____ Record set
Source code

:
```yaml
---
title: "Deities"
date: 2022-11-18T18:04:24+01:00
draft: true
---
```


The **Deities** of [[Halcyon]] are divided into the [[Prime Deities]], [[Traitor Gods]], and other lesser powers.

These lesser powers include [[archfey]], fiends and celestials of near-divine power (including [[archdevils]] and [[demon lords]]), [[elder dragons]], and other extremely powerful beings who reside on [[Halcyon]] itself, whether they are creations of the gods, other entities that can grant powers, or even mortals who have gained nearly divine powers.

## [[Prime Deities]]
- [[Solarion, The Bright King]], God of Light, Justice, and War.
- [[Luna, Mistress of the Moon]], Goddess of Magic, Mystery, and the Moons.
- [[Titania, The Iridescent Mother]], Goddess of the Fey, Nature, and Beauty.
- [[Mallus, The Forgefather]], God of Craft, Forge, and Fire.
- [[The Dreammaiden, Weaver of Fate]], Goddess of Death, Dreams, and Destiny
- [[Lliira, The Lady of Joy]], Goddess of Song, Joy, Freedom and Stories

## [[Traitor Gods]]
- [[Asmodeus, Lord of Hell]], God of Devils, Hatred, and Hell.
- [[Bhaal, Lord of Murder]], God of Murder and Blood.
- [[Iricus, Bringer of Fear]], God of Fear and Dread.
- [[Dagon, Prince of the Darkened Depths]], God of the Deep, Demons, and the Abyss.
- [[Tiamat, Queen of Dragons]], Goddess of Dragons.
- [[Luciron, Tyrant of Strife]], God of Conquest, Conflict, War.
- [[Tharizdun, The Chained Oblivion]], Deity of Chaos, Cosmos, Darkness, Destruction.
________
____ Record set
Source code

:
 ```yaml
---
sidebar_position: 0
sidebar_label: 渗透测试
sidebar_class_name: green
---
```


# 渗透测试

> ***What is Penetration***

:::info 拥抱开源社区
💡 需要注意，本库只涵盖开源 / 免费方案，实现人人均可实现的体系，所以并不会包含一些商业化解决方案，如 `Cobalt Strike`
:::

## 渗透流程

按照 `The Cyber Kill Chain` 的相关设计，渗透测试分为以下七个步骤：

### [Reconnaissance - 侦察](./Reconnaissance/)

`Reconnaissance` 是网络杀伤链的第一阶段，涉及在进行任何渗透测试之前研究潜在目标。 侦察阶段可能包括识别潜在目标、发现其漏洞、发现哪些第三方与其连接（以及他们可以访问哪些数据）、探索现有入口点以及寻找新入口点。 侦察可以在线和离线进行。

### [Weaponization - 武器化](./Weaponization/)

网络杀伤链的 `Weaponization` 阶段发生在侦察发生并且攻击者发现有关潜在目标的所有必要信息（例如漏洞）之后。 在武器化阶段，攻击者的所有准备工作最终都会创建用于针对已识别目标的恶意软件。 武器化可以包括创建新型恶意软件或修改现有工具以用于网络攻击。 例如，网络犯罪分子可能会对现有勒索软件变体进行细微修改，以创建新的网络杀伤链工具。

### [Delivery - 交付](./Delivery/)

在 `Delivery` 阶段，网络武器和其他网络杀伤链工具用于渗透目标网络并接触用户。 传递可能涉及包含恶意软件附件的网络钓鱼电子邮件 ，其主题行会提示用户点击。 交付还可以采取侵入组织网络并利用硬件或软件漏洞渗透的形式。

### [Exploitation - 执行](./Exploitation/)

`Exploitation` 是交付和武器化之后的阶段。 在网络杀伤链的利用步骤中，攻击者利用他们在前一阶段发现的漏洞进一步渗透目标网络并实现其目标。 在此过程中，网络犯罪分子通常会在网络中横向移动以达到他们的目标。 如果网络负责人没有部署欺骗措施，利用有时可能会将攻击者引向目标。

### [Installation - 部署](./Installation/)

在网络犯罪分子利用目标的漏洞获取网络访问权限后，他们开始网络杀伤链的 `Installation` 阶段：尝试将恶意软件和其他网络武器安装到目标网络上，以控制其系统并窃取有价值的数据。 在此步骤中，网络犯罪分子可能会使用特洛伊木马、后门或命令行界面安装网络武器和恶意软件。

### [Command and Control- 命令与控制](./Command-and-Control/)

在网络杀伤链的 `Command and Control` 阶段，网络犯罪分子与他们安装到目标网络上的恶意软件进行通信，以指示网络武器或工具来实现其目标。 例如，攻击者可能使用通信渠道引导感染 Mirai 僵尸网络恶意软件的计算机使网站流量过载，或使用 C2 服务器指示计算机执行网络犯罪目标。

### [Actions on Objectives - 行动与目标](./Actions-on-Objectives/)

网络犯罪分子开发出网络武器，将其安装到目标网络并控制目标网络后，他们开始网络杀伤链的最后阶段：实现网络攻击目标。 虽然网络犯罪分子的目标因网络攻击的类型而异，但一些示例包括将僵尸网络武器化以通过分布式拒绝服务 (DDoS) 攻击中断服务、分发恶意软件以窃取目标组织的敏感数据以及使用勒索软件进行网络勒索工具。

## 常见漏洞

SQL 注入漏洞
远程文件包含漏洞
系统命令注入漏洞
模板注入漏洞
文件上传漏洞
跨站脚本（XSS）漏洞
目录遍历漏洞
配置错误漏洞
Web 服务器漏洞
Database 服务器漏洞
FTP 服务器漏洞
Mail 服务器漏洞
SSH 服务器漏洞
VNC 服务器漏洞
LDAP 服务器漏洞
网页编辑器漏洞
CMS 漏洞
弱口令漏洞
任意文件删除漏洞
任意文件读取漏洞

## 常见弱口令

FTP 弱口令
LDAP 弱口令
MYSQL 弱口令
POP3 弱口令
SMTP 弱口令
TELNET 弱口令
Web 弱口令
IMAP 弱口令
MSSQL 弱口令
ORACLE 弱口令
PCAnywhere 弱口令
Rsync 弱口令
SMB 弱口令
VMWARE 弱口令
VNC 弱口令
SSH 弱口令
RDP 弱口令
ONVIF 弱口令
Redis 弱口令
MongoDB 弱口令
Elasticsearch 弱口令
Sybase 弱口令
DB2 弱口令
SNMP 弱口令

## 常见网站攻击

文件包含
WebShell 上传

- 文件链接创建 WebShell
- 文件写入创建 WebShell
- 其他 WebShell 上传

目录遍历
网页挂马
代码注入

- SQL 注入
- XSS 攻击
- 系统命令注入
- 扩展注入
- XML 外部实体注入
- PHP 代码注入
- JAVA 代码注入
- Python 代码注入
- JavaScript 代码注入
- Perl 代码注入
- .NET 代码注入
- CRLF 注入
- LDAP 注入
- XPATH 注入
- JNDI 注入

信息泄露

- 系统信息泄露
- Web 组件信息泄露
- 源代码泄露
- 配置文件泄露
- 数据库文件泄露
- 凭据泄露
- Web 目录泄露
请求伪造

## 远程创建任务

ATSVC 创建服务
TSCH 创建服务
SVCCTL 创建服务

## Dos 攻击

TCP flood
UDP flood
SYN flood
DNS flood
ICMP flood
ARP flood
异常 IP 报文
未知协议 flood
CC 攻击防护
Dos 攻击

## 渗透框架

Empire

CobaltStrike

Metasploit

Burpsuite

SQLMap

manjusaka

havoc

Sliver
________
_What the task asks_
Show me every line in the data above that includes "Traitor".

_Output for this exercise_
The **Deities** of [[Halcyon]] are divided into the [[Prime Deities]], [[Traitor Gods]], and other lesser powers.
## [[Traitor Gods]]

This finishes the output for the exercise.